Ma l’argomento di fondo di Wittgenstein è questo: torniamo al primo senso di “è vero”, cioè “è vero” come “ben ricavato da certe regole”. Allora, dice Wittgenstein, è del tutto possibile che all’interno di un certo sistema, una proposizione sia contraddittoria ma che non lo sia più all’interno di un altro sistema. In altre parole, il fatto che un certo sistema conduca ad una proposizione contraddittoria diventa di fatto uno stimolo ad un’ulteriore elaborazione di un’ulteriore sistema che, superando i limiti del precedente, tolga il carattere contraddittorio di quella proposizione.

Voi ricordate che quando Engels scrive la recensione al primo libro del Capitale di Marx, sottolinea proprio che Marx inizia la sua riflessione mettendo in evidenza i widerspruche della tradizione economica. Cioè il punto di partenza di Marx sono proprio quei widerspruche in cui si imbatte la tradizione economica. Voglio dire che in Engels il ruolo del widerspruche è proprio questo: è una contraddizione non risolvibile all’interno di un sistema; per questo, allora, viene prodotto un nuovo sistema che riesce a togliere il widerspruche. Nell’economia politica il widerspruche fondamentale è questo: le merci si scambiano al loro valore ma mediante lo scambio delle merci si produce profitto: ovviamente non è possibile. Questa contraddizione non è superabile all’interno della circolazione delle merci.

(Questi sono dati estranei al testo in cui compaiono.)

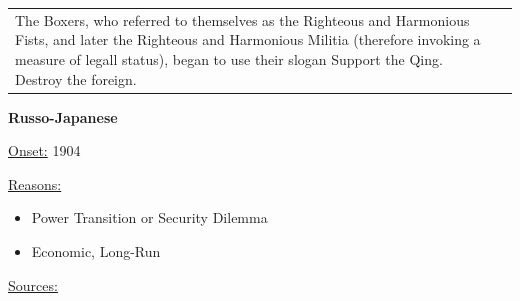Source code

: {\begin{longtable}{p{}p{}}
The Boxers, who referred to themselves as the Righteous and Harmonious Fists, and later the Righteous and Harmonious Militia (therefore invoking a measure of legall status), began to use their slogan Support the Qing. Destroy the foreign.
\\
\end{longtable}}
\clearpage
         \textbf{Russo-Japanese} 

          \underline{Onset:} 1904         

\underline{Reasons:}
\begin{itemize}
\item Power Transition or Security Dilemma
\item Economic, Long-Run
\end{itemize}

         \underline{Sources:} 
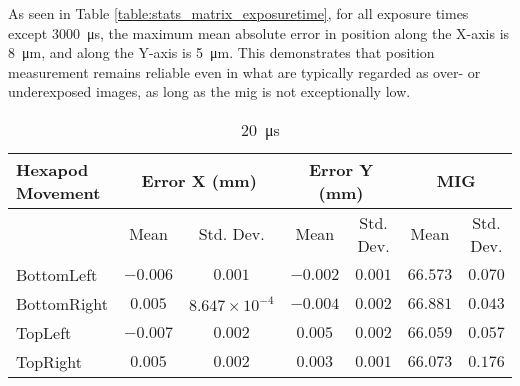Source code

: \vspace{5mm}
\noindent As seen in Table \ref{table:stats_matrix_exposuretime}, for all exposure times except \SI{3000}{\micro\second}, the maximum mean absolute error in position along the X-axis is \SI{8}{\micro\meter}, and along the Y-axis is \SI{5}{\micro\meter}. This demonstrates that position measurement remains reliable even in what are typically regarded as over- or underexposed images, as long as the \gls{mig} is not exceptionally low.

\begin{table}[h]
    \centering
    \begin{subtable}{\textwidth}
        \centering
        \footnotesize
        \begin{tabular}{lcccccc}
            \toprule
            Hexapod Movement & \multicolumn{2}{c}{Error X (mm)} & \multicolumn{2}{c}{Error Y (mm)} & \multicolumn{2}{c}{MIG}  \\
            \midrule
            & \multicolumn{1}{c}{Mean} & \multicolumn{1}{c}{Std. Dev.} & \multicolumn{1}{c}{Mean} & \multicolumn{1}{c}{Std. Dev.} & \multicolumn{1}{c}{Mean} & \multicolumn{1}{c}{Std. Dev.} \\
            \midrule
            \textsf{BottomLeft} & $-0.006$ & $0.001$ & $-0.002$ & $0.001$ & $66.573$ & $0.070$ \\
            \textsf{BottomRight} & $0.005$ & $8.647\times10^{-4}$ & $-0.004$ & $0.002$ & $66.881$ & $0.043$ \\
            \textsf{TopLeft} & $-0.007$ & $0.002$ & $0.005$ & $0.002$ & $66.059$ & $0.057$ \\
            \textsf{TopRight} & $0.005$ & $0.002$ & $0.003$ & $0.001$ & $66.073$ & $0.176$ \\
            \bottomrule
        \end{tabular}
        \caption{\SI{20}{\micro\second}}
    \end{subtable}

    \vspace{10pt}


\end{table}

E infatti Marx la supera spostando il piano, non parlando più in prima battuta della circolazione, ma passando al piano della produzione e delle relazioni sociali della produzione. E quindi organizzando un modo di vedere i fatti storico-sociali che è fuori dell’ottica del sistema dell’economia politica.

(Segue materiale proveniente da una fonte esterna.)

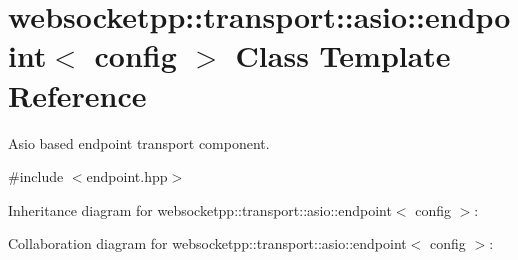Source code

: \hypertarget{classwebsocketpp_1_1transport_1_1asio_1_1endpoint}{}\section{websocketpp\+:\+:transport\+:\+:asio\+:\+:endpoint$<$ config $>$ Class Template Reference}
\label{classwebsocketpp_1_1transport_1_1asio_1_1endpoint}


Asio based endpoint transport component.  




{\ttfamily \#include $<$endpoint.\+hpp$>$}



Inheritance diagram for websocketpp\+:\+:transport\+:\+:asio\+:\+:endpoint$<$ config $>$\+:


Collaboration diagram for websocketpp\+:\+:transport\+:\+:asio\+:\+:endpoint$<$ config $>$\+:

Allora, questo è importante, noi troviamo nel nostro Wittgenstein questo discorso: una proposizione che abbia il carattere di widerspruche ha sempre tale carattere all’interno di un sistema – cioè di un certo linguaggio, di certe regole, di certe procedure. Il fatto che dentro quel sistema sia un widerspruche non impedisce affatto che in un’ulteriore sistema, quella contraddizione venga tolta. Ora, quando noi parliamo, a livello della vita quotidiana, a livello dell’indagine scientifica – quale che sia il livello - parliamo necessariamente servendoci di un certo linguaggio, di certe regole che valgono per quel linguaggio: e quindi è sicuramente sempre vero che, se qualcosa è contraddittorio, è contraddittorio all’interno di un certo sistema linguistico. Voglio dire che affermare che “x è contraddittorio” non significa nulla se non si aggiunge “rispetto a”.

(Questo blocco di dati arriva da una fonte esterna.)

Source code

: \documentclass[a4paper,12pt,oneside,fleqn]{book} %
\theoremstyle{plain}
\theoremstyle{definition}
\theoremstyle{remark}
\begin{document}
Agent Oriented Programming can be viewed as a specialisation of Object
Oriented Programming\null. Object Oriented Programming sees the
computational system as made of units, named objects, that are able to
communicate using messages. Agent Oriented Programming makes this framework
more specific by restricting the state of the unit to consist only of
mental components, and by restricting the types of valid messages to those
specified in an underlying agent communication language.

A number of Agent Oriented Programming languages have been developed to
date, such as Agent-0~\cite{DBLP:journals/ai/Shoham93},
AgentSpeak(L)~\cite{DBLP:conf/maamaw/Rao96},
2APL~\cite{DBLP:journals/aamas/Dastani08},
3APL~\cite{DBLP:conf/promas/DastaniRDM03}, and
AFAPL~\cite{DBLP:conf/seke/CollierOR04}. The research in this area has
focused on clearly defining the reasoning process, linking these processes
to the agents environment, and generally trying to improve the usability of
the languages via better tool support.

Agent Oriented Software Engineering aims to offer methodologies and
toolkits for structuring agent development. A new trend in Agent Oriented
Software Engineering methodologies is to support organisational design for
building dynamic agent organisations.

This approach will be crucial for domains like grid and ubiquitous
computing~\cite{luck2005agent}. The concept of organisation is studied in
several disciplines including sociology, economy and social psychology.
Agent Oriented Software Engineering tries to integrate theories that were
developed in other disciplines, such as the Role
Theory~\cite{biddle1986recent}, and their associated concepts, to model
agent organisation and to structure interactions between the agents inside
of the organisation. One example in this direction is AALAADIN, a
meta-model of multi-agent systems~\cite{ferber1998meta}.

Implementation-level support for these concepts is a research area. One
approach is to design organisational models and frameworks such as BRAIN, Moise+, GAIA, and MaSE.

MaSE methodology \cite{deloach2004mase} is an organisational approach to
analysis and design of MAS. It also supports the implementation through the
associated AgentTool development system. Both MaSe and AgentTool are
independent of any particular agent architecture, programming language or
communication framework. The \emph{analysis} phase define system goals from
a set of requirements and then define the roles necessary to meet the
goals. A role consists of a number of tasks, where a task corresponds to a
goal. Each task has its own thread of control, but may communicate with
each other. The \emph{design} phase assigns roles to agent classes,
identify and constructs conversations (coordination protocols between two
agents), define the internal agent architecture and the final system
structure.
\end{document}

E allora, dice Wittgenstein, il fatto che una certa proposizione (diciamo “b”) sia, all’interno di un sistema “S”, contraddittoria che cosa significa? Significa che indica il limite oltre il quale quel sistema non può andare. E’ come se fosse un cartello indicatore che dice: se tu lavori all’interno di questo sistema non ti spingere più in là. Ovviamente, se il widerspruche ha questo senso, allora si comprende perché può essere la molla dell’elaborazione di un nuovo sistema – per uscire cioè dai limiti di quel certo sistema ed elaborarne un altro. Qui abbiamo uno spaccato di storia della scienza.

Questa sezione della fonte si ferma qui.